После победы на Кубе, мечтая совершить революцию в Аргентине, он направил туда небольшой отряд добровольцев во главе с журналистом Мазетти, поставив перед ним задачу создать на севере страны партизанскую базу. Мазетти был весьма примечательной личностью, ранее он являлся активистом неофашистской организации – Националистического освободительного движения. Однако партизанский лидер из журналиста оказался никудышный. В своем маленьком отряде он установил порядок, напоминающий «Народную расправу» Нечаева: чтобы проверить на прочность одних, заставлял их убивать других, проявивших слабину. Увлекшись расправами, Мазетти забыл основное правило партизана, что надо как можно чаще менять свое местоположение, и вскоре его отряд был обнаружен и разгромлен правительственными силами, а сам он пропал без вести. До сих пор о судьбе команданте Сегундо (таково было партизанское прозвище Мазетти) выдвигают разные гипотезы. Когда Че Гевара узнал, что все его надежды на начало партизанской борьба в Аргентине рухнули, он был потрясен. Именно фиаско Мазетти побудило его отправиться в Боливию, где он рассчитывал взять дело континентальной революции в свои руки.Боливийская компартия сумела накануне что-то получить на выборах, и тепленькие места в парламенте манили ее руководство больше, чем перспектива бегать с винтовкой по горам и джунглям. Такую позицию боливийцев поддержали и советские товарищи. Однако, не желая ссориться с кубинцами, Монхе (лидер коммунистов Боливии) занял двуличную позицию. Бойцам Че Гевары он говорил, что готов вступить рядовым в их отряд, а сам тем временем посоветовал своим приближенным затаиться и не вступать в какие-либо контакты с людьми Че, опасаясь, что участие коммунистов в партизанской войне обрушит на компартию репрессии. Оставшись без поддержки из городов, партизаны были обречены, и поэтому вдова Че Гевары Алейда Марч считает «этого уродливого индейца» (Монхе) виноватым в смерти ее мужа. Сам Монхе, кстати, вскоре после описываемых событий эмигрировал и жил (возможно, живет до сих пор) в Москве…

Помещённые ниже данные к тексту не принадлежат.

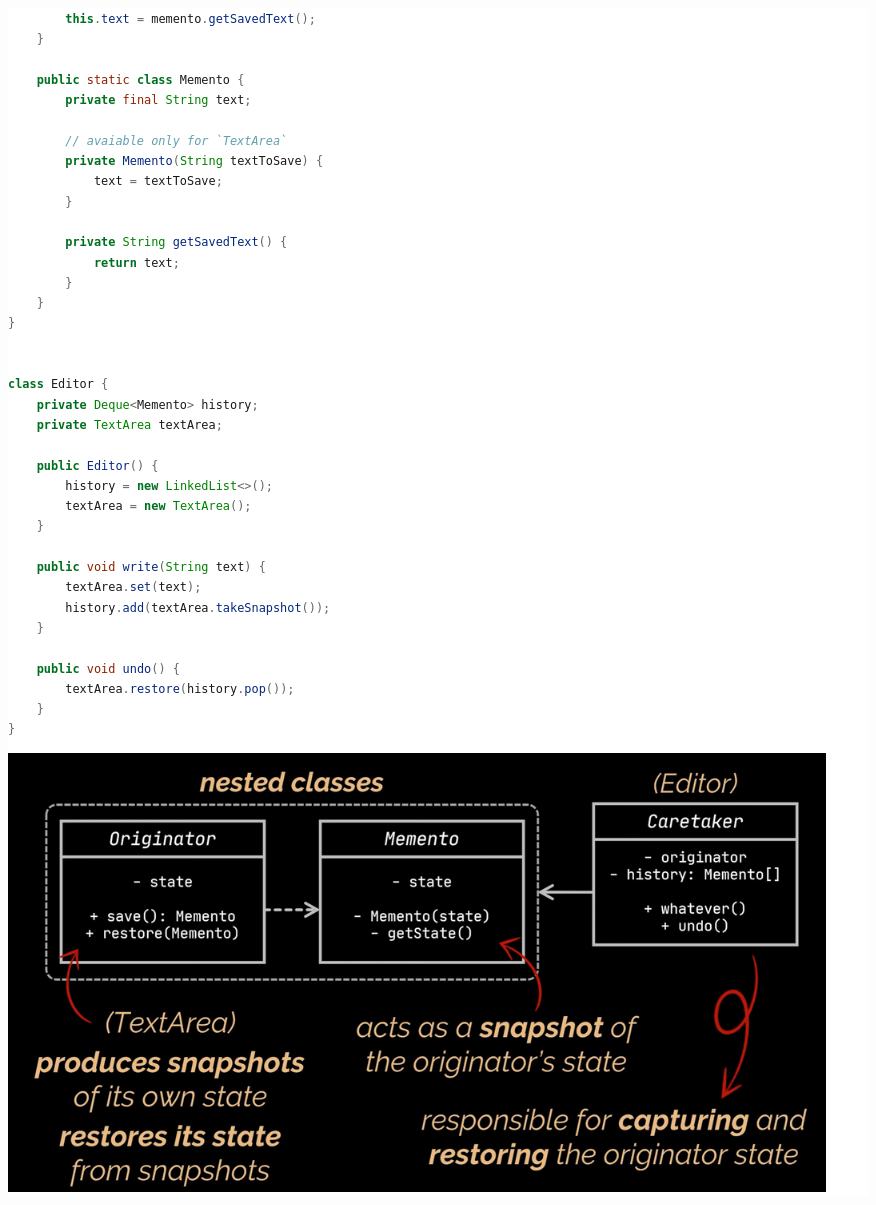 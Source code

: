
 ```java
    	this.text = memento.getSavedText();
    }
    
    public static class Memento {
        private final String text;

        // avaiable only for `TextArea`
        private Memento(String textToSave) {
        	text = textToSave;
        }
        
        private String getSavedText() {
        	return text;
        }
	}
}


class Editor {
    private Deque<Memento> history;
    private TextArea textArea;
    
    public Editor() {
        history = new LinkedList<>();
        textArea = new TextArea();
    }
    
    public void write(String text) {
        textArea.set(text);
        history.add(textArea.takeSnapshot());
    }
    
    public void undo() {
        textArea.restore(history.pop());
    }
}
```

<img src="../2-spring2023/pics for conspects/SE/memento_pattern.png" alt="memento_pattern" style="zoom:80%;" />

В конце своей жизни Карл Шмитт написал книгу «Теория партизана», в которой Партизан вступает как эсхатологическая фигура, переступающий через все границы и правила непримиримый противник Системы. И можно сказать, что в наибольшей мере архетипу Партизана соответствует бывший порождением вулканической почвы Латинской Америки образ легендарного команданте Че.